:: What the task requires ::
Take each line below that has "나타냅니다" and copy it.

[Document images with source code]
Start of Block
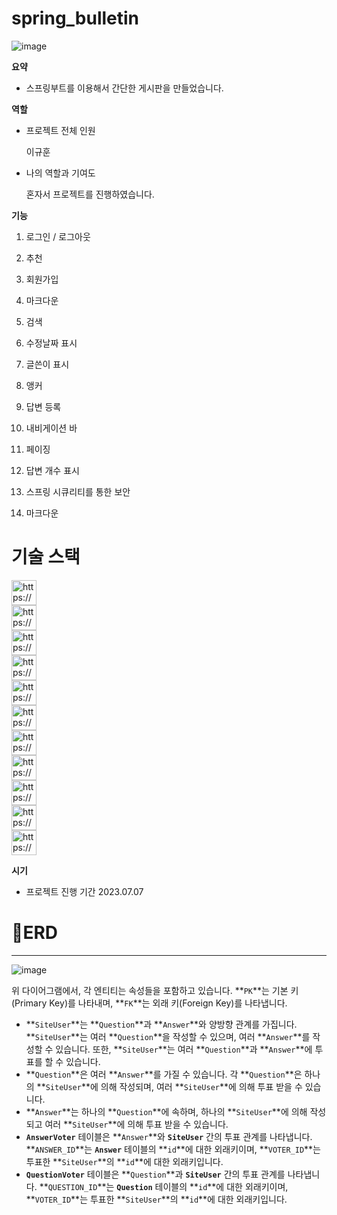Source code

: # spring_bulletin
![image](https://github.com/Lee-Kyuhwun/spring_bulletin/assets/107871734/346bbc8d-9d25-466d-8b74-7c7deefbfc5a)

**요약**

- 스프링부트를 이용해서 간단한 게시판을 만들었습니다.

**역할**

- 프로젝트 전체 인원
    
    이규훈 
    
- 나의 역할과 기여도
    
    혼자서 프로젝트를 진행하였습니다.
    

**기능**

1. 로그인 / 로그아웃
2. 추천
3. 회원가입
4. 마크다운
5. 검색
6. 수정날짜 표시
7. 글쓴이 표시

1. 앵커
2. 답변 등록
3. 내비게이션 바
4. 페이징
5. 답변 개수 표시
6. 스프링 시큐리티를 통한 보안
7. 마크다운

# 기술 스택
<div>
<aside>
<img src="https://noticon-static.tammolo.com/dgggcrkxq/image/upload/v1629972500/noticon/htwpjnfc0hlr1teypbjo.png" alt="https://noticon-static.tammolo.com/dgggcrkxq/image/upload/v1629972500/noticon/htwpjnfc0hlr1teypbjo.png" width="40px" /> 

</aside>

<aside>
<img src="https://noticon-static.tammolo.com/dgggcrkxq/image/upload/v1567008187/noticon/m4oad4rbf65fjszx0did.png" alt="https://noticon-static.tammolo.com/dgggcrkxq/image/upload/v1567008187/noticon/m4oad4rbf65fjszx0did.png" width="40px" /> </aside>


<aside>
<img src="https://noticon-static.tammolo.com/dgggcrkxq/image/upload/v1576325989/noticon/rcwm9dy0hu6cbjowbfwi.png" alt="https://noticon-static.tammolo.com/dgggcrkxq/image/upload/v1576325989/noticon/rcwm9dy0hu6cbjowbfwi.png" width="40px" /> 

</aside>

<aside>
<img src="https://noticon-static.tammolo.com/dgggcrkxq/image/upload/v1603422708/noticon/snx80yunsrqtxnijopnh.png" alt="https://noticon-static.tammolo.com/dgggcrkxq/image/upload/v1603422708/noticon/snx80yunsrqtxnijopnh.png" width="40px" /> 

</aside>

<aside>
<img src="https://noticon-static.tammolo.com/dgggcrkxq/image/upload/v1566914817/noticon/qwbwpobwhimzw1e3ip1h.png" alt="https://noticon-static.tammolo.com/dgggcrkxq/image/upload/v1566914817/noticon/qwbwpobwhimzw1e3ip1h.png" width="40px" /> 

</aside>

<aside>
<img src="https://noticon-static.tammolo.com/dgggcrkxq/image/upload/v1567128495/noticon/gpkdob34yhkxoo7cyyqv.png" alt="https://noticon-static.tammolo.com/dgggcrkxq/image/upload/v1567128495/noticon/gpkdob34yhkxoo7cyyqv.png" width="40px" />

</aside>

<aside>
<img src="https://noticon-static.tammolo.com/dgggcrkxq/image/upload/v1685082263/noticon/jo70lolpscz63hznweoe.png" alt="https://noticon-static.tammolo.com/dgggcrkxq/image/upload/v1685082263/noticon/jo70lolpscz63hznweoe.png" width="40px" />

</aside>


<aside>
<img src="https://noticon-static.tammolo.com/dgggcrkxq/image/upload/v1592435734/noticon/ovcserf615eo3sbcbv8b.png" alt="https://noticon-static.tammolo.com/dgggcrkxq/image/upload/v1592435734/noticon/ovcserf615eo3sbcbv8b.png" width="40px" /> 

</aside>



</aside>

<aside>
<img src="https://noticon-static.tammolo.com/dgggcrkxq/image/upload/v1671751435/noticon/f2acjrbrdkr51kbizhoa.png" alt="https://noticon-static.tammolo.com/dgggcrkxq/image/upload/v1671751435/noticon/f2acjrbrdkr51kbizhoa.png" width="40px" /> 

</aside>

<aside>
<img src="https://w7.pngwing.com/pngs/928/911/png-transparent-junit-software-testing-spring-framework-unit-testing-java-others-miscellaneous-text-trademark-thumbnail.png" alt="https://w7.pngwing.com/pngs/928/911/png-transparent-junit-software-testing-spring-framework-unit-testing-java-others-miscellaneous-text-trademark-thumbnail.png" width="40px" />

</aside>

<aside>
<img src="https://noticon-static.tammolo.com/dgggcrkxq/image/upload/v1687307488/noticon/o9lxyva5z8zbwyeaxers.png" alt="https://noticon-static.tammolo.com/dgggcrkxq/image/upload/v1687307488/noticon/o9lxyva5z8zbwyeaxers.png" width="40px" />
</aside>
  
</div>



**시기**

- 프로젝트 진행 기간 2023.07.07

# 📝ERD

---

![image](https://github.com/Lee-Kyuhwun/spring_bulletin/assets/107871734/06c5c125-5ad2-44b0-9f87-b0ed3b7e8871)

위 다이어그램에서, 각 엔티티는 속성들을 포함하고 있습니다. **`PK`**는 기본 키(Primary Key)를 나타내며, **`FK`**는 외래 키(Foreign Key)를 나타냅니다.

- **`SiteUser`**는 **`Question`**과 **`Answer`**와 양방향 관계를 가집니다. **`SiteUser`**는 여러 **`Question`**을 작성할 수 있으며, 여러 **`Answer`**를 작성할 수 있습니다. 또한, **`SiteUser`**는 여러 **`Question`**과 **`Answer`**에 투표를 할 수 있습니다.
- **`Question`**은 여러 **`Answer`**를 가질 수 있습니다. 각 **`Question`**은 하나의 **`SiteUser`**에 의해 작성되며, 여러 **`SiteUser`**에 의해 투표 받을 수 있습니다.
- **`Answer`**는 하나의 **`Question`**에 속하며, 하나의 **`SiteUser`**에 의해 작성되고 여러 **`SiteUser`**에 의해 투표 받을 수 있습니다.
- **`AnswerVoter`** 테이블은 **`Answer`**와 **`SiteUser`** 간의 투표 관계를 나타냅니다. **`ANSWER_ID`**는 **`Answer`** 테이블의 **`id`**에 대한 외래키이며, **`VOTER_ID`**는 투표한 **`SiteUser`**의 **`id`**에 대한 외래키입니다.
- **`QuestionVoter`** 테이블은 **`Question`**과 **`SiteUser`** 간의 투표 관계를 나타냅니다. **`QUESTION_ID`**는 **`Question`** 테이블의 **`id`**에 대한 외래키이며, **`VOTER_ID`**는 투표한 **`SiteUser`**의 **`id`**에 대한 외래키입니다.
End of Block
:: Task answer ::
위 다이어그램에서, 각 엔티티는 속성들을 포함하고 있습니다. **`PK`**는 기본 키(Primary Key)를 나타내며, **`FK`**는 외래 키(Foreign Key)를 나타냅니다.
- **`AnswerVoter`** 테이블은 **`Answer`**와 **`SiteUser`** 간의 투표 관계를 나타냅니다. **`ANSWER_ID`**는 **`Answer`** 테이블의 **`id`**에 대한 외래키이며, **`VOTER_ID`**는 투표한 **`SiteUser`**의 **`id`**에 대한 외래키입니다.
- **`QuestionVoter`** 테이블은 **`Question`**과 **`SiteUser`** 간의 투표 관계를 나타냅니다. **`QUESTION_ID`**는 **`Question`** 테이블의 **`id`**에 대한 외래키이며, **`VOTER_ID`**는 투표한 **`SiteUser`**의 **`id`**에 대한 외래키입니다.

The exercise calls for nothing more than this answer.